In 1992, at the opening of the land, the building originally featured a covered maze-like street network and many shops, including: Les Trésors de Schéhérazade (Schaharazade's Treasures), L'Echoppe d'Aladin (Aladin's Shop), La Reine des Serpents (The Snake Queen), Le Chant des Tam-Tams (The Tam-Tams' Song), and La Girafe Curieuse (The Curious Giraffe).

In 1993, one year after the release of the Disney film Aladdin, a walkthrough attraction opened in the Bazaar, named Le Passage Enchanté d'Aladdin (Aladdin's Enchanted Passage).

In 1999, most of the building was turned into the mediterranean table service restaurant Agrabah Café, with the exception of Le Passage Enchanté d'Aladdin, Les Trésors de Schéhérazade, and La Girafe Curieuse. All of the shops and streets were merged to make this restaurant, with their detailing unchanged (except for the shop Le Chant des Tam-Tams which was fully modified).
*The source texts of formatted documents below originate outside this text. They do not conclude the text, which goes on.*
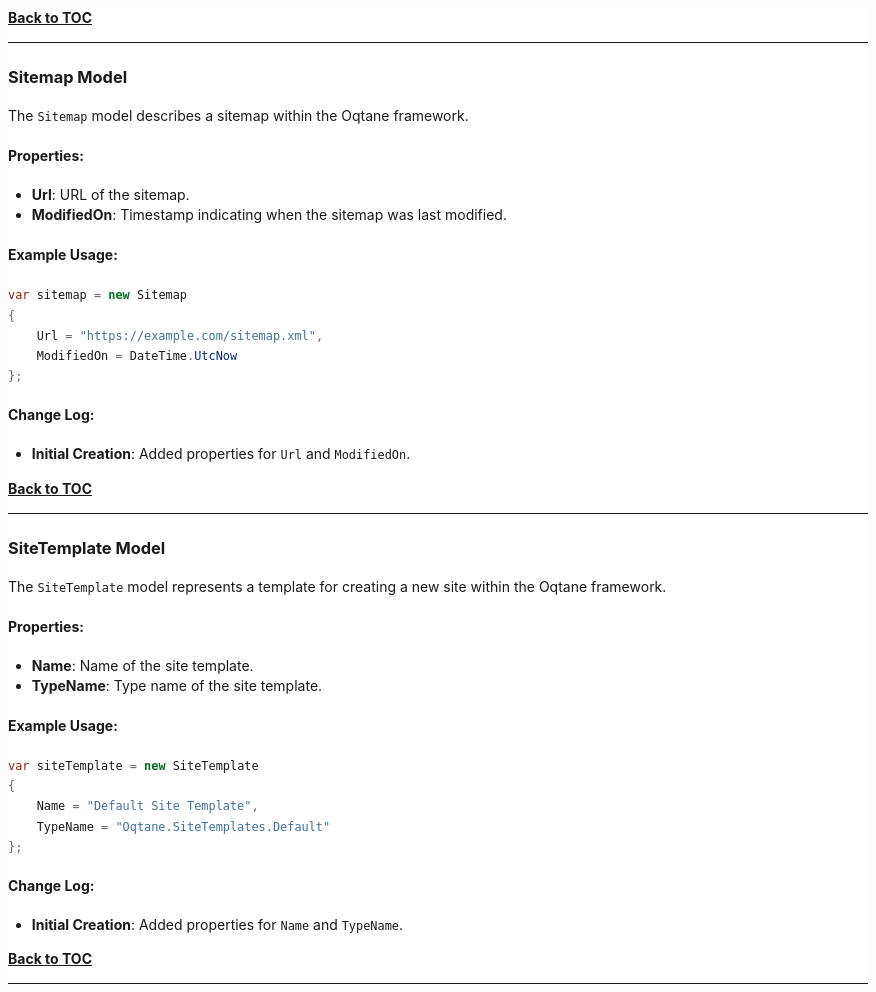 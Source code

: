 **[Back to TOC](#table-of-contents)**

---

### **Sitemap Model**

The `Sitemap` model describes a sitemap within the Oqtane framework.

#### Properties:

- **Url**: URL of the sitemap.
- **ModifiedOn**: Timestamp indicating when the sitemap was last modified.

#### Example Usage:

```csharp
var sitemap = new Sitemap
{
    Url = "https://example.com/sitemap.xml",
    ModifiedOn = DateTime.UtcNow
};
```

#### Change Log:

- **Initial Creation**: Added properties for `Url` and `ModifiedOn`.

**[Back to TOC](#table-of-contents)**

---

### **SiteTemplate Model**

The `SiteTemplate` model represents a template for creating a new site within the Oqtane framework.

#### Properties:

- **Name**: Name of the site template.
- **TypeName**: Type name of the site template.

#### Example Usage:

```csharp
var siteTemplate = new SiteTemplate
{
    Name = "Default Site Template",
    TypeName = "Oqtane.SiteTemplates.Default"
};
```

#### Change Log:

- **Initial Creation**: Added properties for `Name` and `TypeName`.

**[Back to TOC](#table-of-contents)**

---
Originally, the building featured a proper oriental soundtrack. Since the Disney film Aladdin was released in 1992, this soundtrack was soon replaced with the movie's one. However, the original soundtrack was brought back shortly after the park's 15th anniversary.

== Related areas ==
At Disneyland in Anaheim, California, Adventureland Bazzar is a shop within the park's Adventureland area.

At Tokyo Disneyland, the Adventureland Bazzar shop in its Adventureland area is themed to the 1967 Disney film The Jungle Book.